*Problem requirements*:
Gather every line in the records below that contains the word "select".

(Beginning of Dataset records)

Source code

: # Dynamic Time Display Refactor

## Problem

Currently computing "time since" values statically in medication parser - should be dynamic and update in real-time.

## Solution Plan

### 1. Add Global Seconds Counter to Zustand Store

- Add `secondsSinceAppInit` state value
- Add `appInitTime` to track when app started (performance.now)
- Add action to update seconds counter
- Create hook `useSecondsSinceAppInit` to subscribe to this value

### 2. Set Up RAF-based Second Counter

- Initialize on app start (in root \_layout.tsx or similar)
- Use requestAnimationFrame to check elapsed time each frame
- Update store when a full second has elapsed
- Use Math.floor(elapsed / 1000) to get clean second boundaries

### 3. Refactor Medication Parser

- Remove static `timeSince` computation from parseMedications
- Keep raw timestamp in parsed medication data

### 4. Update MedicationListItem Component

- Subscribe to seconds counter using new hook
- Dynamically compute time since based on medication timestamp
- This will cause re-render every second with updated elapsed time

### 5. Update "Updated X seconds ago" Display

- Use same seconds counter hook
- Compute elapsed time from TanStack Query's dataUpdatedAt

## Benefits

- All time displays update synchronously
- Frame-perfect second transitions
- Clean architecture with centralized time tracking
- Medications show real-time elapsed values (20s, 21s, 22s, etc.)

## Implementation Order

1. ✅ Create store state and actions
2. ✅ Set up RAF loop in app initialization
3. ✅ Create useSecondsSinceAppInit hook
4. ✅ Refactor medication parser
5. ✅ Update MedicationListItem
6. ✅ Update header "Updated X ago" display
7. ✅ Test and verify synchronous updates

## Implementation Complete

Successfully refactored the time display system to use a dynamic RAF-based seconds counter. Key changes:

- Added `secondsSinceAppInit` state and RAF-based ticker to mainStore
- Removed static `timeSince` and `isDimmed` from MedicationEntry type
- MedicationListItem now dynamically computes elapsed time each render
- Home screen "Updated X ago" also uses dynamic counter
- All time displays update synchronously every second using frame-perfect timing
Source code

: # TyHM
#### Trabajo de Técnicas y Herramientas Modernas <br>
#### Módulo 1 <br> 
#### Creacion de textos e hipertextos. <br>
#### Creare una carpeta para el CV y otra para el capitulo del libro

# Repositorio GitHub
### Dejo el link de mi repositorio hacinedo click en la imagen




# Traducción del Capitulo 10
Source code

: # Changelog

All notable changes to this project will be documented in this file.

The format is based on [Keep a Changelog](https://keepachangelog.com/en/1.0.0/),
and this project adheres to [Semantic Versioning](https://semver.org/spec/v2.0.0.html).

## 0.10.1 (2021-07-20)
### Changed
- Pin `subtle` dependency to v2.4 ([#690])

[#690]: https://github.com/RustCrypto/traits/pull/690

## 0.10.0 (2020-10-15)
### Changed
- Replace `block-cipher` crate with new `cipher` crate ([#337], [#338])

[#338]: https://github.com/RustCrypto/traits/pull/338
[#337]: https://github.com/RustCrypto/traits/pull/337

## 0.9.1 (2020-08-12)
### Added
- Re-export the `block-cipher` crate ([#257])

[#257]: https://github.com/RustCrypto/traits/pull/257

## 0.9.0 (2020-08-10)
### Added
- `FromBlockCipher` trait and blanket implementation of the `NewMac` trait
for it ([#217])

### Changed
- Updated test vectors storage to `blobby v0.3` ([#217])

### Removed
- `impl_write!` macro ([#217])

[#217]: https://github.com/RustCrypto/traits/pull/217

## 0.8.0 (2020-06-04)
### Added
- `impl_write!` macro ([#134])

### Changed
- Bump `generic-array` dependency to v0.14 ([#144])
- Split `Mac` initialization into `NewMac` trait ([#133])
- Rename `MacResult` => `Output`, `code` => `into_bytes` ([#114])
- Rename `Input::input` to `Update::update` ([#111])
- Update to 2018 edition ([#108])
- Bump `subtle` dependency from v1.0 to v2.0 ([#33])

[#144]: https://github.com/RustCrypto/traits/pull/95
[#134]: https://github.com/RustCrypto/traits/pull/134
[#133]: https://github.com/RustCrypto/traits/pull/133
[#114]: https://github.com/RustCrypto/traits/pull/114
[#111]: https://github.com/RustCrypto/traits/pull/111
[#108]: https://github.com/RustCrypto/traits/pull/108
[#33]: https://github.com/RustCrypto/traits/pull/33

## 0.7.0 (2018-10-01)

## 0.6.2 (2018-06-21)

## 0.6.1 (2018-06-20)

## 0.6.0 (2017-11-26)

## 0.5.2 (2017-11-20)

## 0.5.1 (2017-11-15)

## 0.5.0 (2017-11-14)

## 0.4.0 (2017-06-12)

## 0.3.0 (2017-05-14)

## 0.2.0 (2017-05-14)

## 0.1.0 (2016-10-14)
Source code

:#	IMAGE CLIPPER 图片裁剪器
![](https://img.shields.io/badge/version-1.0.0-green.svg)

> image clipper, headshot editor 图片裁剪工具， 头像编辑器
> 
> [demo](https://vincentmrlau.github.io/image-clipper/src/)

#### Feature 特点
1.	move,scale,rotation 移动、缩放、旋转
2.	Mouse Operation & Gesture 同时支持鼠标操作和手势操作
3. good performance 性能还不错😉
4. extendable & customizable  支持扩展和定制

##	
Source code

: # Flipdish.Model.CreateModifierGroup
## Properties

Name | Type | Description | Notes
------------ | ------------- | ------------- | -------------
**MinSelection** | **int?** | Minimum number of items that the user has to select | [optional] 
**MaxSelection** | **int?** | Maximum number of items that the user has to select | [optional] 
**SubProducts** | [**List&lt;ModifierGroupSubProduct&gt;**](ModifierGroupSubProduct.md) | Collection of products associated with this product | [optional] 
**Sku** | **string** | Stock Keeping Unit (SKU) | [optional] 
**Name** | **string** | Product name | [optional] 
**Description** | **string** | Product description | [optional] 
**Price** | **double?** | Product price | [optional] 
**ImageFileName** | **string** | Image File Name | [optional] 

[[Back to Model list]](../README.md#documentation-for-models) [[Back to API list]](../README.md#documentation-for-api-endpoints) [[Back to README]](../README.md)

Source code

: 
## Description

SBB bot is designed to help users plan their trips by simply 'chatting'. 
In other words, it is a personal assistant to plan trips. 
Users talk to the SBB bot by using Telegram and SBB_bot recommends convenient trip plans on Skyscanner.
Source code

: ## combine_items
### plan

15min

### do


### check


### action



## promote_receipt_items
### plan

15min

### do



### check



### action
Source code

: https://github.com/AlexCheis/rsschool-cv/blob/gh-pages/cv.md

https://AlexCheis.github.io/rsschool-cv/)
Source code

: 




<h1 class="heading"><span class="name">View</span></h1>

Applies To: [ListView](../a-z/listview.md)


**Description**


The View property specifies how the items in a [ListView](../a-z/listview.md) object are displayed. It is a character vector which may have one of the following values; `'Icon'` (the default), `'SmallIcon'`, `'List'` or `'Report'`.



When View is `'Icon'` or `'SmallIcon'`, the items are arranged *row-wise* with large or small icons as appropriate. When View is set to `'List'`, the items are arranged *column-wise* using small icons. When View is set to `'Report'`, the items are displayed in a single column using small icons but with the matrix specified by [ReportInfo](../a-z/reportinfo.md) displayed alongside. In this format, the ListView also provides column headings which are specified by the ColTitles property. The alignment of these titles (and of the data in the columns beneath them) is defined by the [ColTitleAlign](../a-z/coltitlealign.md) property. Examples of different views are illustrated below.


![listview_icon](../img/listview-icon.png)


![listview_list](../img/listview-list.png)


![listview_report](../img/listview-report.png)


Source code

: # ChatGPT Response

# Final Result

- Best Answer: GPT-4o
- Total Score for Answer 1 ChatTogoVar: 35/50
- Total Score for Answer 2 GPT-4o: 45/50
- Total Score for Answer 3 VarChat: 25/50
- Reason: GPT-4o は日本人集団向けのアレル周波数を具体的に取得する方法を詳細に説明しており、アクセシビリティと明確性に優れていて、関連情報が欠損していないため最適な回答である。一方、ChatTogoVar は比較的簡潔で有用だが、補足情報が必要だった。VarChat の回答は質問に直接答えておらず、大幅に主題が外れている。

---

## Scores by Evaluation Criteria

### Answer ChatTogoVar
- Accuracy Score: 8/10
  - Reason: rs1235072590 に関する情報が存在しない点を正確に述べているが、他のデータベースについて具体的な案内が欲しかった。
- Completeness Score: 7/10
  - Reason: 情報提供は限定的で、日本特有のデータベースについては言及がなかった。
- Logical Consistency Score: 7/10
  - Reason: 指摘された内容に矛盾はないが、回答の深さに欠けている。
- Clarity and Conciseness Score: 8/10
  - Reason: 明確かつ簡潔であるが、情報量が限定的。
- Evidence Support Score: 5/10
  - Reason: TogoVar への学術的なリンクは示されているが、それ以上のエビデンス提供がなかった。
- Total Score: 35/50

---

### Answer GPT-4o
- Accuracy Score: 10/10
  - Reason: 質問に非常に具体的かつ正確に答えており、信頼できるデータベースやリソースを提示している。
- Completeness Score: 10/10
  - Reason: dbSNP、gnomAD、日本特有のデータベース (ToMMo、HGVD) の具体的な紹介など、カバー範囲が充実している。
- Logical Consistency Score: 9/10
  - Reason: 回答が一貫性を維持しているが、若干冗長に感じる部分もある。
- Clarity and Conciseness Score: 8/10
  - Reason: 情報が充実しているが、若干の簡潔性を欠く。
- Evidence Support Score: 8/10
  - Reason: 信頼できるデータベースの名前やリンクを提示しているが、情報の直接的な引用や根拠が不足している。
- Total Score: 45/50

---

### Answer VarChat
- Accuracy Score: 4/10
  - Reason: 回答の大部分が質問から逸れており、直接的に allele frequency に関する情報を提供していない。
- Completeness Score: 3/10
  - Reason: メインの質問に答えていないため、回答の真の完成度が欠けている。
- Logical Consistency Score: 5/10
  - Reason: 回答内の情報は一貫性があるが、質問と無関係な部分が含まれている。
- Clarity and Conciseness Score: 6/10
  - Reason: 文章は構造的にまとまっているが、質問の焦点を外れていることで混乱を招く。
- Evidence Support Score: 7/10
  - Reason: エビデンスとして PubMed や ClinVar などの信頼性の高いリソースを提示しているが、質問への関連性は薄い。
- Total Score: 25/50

(End of Dataset records)

*Response area*:
**MinSelection** | **int?** | Minimum number of items that the user has to select | [optional] 
**MaxSelection** | **int?** | Maximum number of items that the user has to select | [optional] 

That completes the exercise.